While the game has realistic ideas, on all these points Maxis decided to move away from reality in order to make the game more interesting.
See Ya
PinkPig
Anyway, i think that it would be really boring to have a game simulation of life. I don't however think tnat it would be boring to have realistic simulations. Imagine in the future when tchnology is far more advanced than it is now and we're all playing virtual reality simulations. Imagine playing Perfect Dark 245 and a half, you would have the VR suit on and the visor thing over your eyes so that it would appears as you actually are Joanna Dark in a virtual world. If you look down at your hand you can see that it is actually gripping a Falcon 2 fixed with a silencer. In other words you are in Perfect Dark, that is your world, everything looks real, you are Joanna even if you used to be male you are now female. Anyway as you make you way through the level killing guards you can pick up their weapons and use them to your advantage. The game would also be realistic in the fact that if you took a headshot them you would instantly be killed in the game, but obviously fine in real life. You would have to sneak up on people and if you really accidentally coughed then the guars would see you, turn around and kill you. Although this would be extremel good and realistic, it still falls down on the fact that you mentioned earlier, it would be too hard. Imagine in real life trying to take out an army of guards on your own, it would be impossible. A way around this would be to make the artificial intelligence of the machine not function like a real life human would. Ok this would take a bit of the realistic effect away, but at least you would still have the realistic world of Perfect Dark to roam around.

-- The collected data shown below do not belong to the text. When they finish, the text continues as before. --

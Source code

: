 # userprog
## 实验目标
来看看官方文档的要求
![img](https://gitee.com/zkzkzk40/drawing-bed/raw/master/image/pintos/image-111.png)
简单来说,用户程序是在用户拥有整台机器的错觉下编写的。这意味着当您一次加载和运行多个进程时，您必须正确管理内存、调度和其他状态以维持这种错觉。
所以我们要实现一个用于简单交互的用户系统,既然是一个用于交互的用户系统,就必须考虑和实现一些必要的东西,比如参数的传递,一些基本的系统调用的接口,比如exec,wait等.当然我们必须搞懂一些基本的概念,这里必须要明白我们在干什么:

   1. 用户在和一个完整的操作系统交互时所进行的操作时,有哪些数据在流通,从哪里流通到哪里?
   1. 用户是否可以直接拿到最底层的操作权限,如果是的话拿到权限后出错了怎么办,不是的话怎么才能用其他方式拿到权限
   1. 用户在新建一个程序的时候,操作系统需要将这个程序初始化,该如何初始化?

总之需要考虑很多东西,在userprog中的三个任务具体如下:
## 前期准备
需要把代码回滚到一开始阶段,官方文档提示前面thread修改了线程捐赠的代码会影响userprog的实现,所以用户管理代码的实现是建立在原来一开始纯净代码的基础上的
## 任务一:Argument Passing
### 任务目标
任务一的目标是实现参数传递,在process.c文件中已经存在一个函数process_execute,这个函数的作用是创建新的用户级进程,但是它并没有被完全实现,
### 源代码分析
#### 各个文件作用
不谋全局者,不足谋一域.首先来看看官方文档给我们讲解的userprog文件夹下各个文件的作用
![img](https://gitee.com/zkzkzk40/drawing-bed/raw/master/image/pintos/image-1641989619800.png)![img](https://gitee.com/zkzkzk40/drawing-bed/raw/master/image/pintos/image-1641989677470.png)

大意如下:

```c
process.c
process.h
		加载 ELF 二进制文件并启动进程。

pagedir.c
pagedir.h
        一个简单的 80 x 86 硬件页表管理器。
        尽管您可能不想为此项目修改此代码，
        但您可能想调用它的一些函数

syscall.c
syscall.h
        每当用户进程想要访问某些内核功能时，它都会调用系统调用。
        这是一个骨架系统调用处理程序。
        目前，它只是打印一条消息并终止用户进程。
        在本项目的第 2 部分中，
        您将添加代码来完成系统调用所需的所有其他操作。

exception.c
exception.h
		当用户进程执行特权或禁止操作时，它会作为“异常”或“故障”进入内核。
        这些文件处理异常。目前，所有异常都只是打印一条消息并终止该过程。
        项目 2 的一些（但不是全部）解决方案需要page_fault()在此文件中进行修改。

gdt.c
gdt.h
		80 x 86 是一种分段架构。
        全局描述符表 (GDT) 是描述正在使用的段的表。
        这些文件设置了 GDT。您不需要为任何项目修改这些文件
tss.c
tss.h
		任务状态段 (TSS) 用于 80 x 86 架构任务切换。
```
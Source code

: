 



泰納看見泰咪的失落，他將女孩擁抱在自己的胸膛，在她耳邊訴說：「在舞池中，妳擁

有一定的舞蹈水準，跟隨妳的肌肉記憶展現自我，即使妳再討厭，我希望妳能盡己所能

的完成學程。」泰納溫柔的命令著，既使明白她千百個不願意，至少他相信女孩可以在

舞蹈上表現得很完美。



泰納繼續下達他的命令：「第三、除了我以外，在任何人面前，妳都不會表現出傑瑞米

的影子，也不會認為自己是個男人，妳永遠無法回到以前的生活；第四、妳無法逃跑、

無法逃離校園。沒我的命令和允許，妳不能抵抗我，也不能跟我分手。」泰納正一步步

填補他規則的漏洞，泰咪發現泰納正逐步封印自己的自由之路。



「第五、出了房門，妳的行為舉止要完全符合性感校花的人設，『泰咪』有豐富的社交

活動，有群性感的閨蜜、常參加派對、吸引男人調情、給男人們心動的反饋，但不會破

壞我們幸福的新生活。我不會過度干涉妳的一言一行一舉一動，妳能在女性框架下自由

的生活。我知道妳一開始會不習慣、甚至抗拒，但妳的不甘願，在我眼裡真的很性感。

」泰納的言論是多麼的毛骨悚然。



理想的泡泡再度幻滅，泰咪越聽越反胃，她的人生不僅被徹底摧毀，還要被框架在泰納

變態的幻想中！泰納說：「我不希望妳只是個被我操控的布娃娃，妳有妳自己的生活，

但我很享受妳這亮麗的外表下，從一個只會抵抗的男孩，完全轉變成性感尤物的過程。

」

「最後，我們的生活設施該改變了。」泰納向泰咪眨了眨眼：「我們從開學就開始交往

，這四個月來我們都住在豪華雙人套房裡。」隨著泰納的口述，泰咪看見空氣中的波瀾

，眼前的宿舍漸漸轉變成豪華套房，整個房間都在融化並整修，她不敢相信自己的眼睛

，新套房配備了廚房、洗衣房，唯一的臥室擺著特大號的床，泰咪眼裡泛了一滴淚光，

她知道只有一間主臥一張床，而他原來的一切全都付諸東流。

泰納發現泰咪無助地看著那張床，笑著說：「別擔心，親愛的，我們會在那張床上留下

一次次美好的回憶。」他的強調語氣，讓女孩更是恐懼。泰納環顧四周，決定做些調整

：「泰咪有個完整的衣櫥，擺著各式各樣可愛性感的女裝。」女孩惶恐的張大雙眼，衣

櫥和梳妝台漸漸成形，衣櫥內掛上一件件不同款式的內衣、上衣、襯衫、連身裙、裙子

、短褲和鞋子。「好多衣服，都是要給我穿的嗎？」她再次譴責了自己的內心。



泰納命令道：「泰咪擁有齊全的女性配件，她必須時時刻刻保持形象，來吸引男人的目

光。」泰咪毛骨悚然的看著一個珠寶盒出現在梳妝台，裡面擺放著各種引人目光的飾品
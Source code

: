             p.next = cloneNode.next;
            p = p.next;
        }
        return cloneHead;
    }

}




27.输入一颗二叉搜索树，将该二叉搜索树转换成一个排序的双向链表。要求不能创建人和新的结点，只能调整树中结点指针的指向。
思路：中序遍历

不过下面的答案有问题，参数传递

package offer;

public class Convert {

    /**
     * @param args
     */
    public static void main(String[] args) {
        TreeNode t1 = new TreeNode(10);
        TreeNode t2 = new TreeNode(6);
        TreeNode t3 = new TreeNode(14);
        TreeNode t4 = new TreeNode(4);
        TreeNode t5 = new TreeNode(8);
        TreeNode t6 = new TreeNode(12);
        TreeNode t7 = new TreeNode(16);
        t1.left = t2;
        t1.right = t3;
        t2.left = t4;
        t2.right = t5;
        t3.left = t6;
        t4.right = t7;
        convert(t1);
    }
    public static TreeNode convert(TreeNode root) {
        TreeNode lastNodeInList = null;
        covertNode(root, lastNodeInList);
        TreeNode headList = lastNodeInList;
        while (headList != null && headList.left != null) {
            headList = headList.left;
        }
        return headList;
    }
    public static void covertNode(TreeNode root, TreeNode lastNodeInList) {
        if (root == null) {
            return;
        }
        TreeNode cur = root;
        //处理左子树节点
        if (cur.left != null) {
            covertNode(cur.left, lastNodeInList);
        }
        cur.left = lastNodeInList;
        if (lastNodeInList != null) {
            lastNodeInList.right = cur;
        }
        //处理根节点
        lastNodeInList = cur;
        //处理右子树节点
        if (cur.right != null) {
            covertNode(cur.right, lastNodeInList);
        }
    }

I suppose like you said there wouldn't really be any point in making real real life games, but it would be very worthwhile making real virtual reality games where you are in control of a top spy, sneaking round military bases taking out villans. As i said earlier the AI of the computer would have to be knocked down slightly as not to make the game too hard to complete. I suppose another way around this would be to have different difficulty settings, just like todays games have. The AI on the hardest difficulty level would obviously be toward the closer en dof reality while the easiest difficulty level would be the one furthest from reality.